PHOENIX (Reuters) - Arizona Governor Jan Brewer plans to fight a federal judge's ruling against a part of Arizona's tough immigration law that would have made it a crime to harbor illegal immigrants, court papers showed on Thursday.
Lawyers for the Republican governor said the state planned to lodge an appeal with the 9th U.S. Court of Appeals in San Francisco to remove a block placed on the measure by a lower court judge on September 5. A formal appeal has not yet been filed.
The measure, which makes it illegal to transport, shield or harbor an illegal immigration within Arizona's borders, was barred by U.S. District Court Judge Susan Bolton as part of a ruling allowing another key part of the law to go into effect.
Under the controversial "show-your-papers" provision of the law, which has been upheld by the U.S. Supreme Court, police statewide are now required to check the status of people they stop and suspect are in the country illegally.
Arizona's immigration law is part of an attempt to crack down on the flow of illegal immigrants streaming into the border state where an estimated 360,000 undocumented people live. Brewer signed the bill into law in April 2010, saying the federal government had failed to secure the state's border with Mexico.

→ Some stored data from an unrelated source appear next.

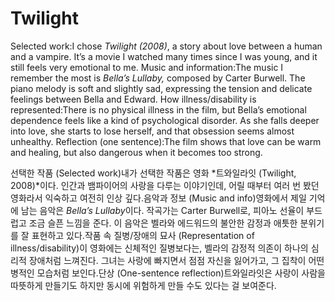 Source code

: # Twilight

 Selected work:I chose *Twilight (2008)*, a story about love between a human and a vampire. It’s a movie I watched many times since I was young, and it still feels very emotional to me. Music and information:The music I remember the most is *Bella’s Lullaby,* composed by Carter Burwell. The piano melody is soft and slightly sad, expressing the tension and delicate feelings between Bella and Edward. How illness/disability is represented:There is no physical illness in the film, but Bella’s emotional dependence feels like a kind of psychological disorder. As she falls deeper into love, she starts to lose herself, and that obsession seems almost unhealthy. Reflection (one sentence):The film shows that love can be warm and healing, but also dangerous when it becomes too strong.
 
선택한 작품 (Selected work)내가 선택한 작품은 영화 *트와일라잇 (Twilight, 2008)*이다. 인간과 뱀파이어의 사랑을 다루는 이야기인데, 어릴 때부터 여러 번 봤던 영화라서 익숙하고 여전히 인상 깊다.음악과 정보 (Music and info)영화에서 제일 기억에 남는 음악은 *Bella’s Lullaby*이다. 작곡가는 Carter Burwell로, 피아노 선율이 부드럽고 조금 슬픈 느낌을 준다. 이 음악은 벨라와 에드워드의 불안한 감정과 애틋한 분위기를 잘 표현하고 있다.작품 속 질병/장애의 묘사 (Representation of illness/disability)이 영화에는 신체적인 질병보다는, 벨라의 감정적 의존이 하나의 심리적 장애처럼 느껴진다. 그녀는 사랑에 빠지면서 점점 자신을 잃어가고, 그 집착이 어떤 병적인 모습처럼 보인다.단상 (One-sentence reflection)트와일라잇은 사랑이 사람을 따뜻하게 만들기도 하지만 동시에 위험하게 만들 수도 있다는 걸 보여준다.
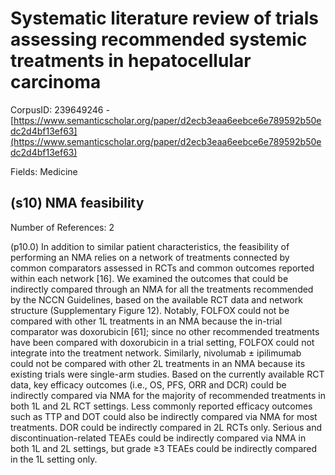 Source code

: # Systematic literature review of trials assessing recommended systemic treatments in hepatocellular carcinoma

CorpusID: 239649246 - [https://www.semanticscholar.org/paper/d2ecb3eaa6eebce6e789592b50edc2d4bf13ef63](https://www.semanticscholar.org/paper/d2ecb3eaa6eebce6e789592b50edc2d4bf13ef63)

Fields: Medicine

## (s10) NMA feasibility
Number of References: 2

(p10.0) In addition to similar patient characteristics, the feasibility of performing an NMA relies on a network of treatments connected by common comparators assessed in RCTs and common outcomes reported within each network [16]. We examined the outcomes that could be indirectly compared through an NMA for all the treatments recommended by the NCCN Guidelines, based on the available RCT data and network structure (Supplementary Figure 12). Notably, FOLFOX could not be compared with other 1L treatments in an NMA because the in-trial comparator was doxorubicin [61]; since no other recommended treatments have been compared with doxorubicin in a trial setting, FOLFOX could not integrate into the treatment network. Similarly, nivolumab ± ipilimumab could not be compared with other 2L treatments in an NMA because its existing trials were single-arm studies. Based on the currently available RCT data, key efficacy outcomes (i.e., OS, PFS, ORR and DCR) could be indirectly compared via NMA for the majority of recommended treatments in both 1L and 2L RCT settings. Less commonly reported efficacy outcomes such as TTP and DOT could also be indirectly compared via NMA for most treatments. DOR could be indirectly compared in 2L RCTs only. Serious and discontinuation-related TEAEs could be indirectly compared via NMA in both 1L and 2L settings, but grade ≥3 TEAEs could be indirectly compared in the 1L setting only.
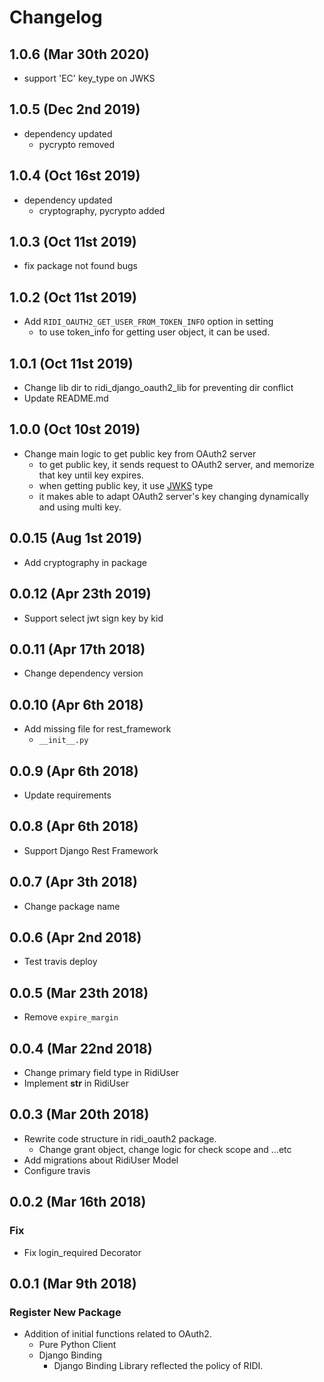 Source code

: Changelog
=========
1.0.6 (Mar 30th 2020)
------------------
- support 'EC' key_type on JWKS

1.0.5 (Dec 2nd 2019)
------------------
- dependency updated
    - pycrypto removed

1.0.4 (Oct 16st 2019)
------------------
- dependency updated
    - cryptography, pycrypto added
    
1.0.3 (Oct 11st 2019)
------------------
- fix package not found bugs
    
1.0.2 (Oct 11st 2019)
------------------
- Add `RIDI_OAUTH2_GET_USER_FROM_TOKEN_INFO` option in setting
    - to use token_info for getting user object, it can be used.
    
1.0.1 (Oct 11st 2019)
------------------
- Change lib dir to ridi_django_oauth2_lib for preventing dir conflict
- Update README.md

1.0.0 (Oct 10st 2019)
------------------
- Change main logic to get public key from OAuth2 server
    - to get public key, it sends request to OAuth2 server, and memorize that key until key expires.
    - when getting public key, it use [JWKS](https://tools.ietf.org/html/rfc7517) type
    - it makes able to adapt OAuth2 server's key changing dynamically and using multi key.  

0.0.15 (Aug 1st 2019)
------------------
- Add cryptography in package  

0.0.12 (Apr 23th 2019)
------------------
- Support select jwt sign key by kid

0.0.11 (Apr 17th 2018)
------------------
- Change dependency version

0.0.10 (Apr 6th 2018)
------------------
- Add missing file for rest_framework
    - `__init__.py`

0.0.9 (Apr 6th 2018)
------------------
- Update requirements

0.0.8 (Apr 6th 2018)
------------------
- Support Django Rest Framework

0.0.7 (Apr 3th 2018)
------------------
- Change package name

0.0.6 (Apr 2nd 2018)
------------------
- Test travis deploy

0.0.5 (Mar 23th 2018)
------------------
- Remove `expire_margin`

0.0.4 (Mar 22nd 2018)
------------------
- Change primary field type in RidiUser
- Implement __str__ in RidiUser

0.0.3 (Mar 20th 2018)
------------------
- Rewrite code structure in ridi_oauth2 package.
    - Change grant object, change logic for check scope and ...etc
- Add migrations about RidiUser Model
- Configure travis

0.0.2 (Mar 16th 2018)
------------------
### Fix
- Fix login_required Decorator

0.0.1 (Mar 9th 2018)
------------------
### Register New Package
- Addition of initial functions related to OAuth2.
    - Pure Python Client
    - Django Binding
        - Django Binding Library reflected the policy of RIDI.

Critics of the law said it could lead to racial profiling.
Brewer spokesman Matthew Benson said the governor, who has clashed repeatedly with the White House over illegal immigration, maintained that the state should be able to arrest those found to be violating the harboring provision.
"The transport and harboring of illegal aliens leaves a path of crime and violence across our state, from the human smuggling operations to the drop houses where torture and blackmail are commonplace," Benson said in a statement.
"Combating these problems, in cooperation with federal law, is well within the police powers of a state taking action to preserve the safety and well-being of its citizens."
An attorney with the American Civil Liberties Union, one of the groups contesting the law, believes that the appeals court will reject the governor's appeal.
"It simply is not the state's business to criminalize everyday interactions with Arizona residents based on their immigration status," said Omar Jadwat, a senior staff attorney with the ACLU Immigrants' Rights Project. "Every court to consider this issue has gone our way."
The high-profile Arizona law was challenged by the Obama administration two years ago, saying that the U.S. Constitution gives the federal government sole authority over immigration policy.
The legal challenge made its way to the U.S. Supreme Court, which in June upheld the "show-your-papers" provision but struck down three others as unconstitutional.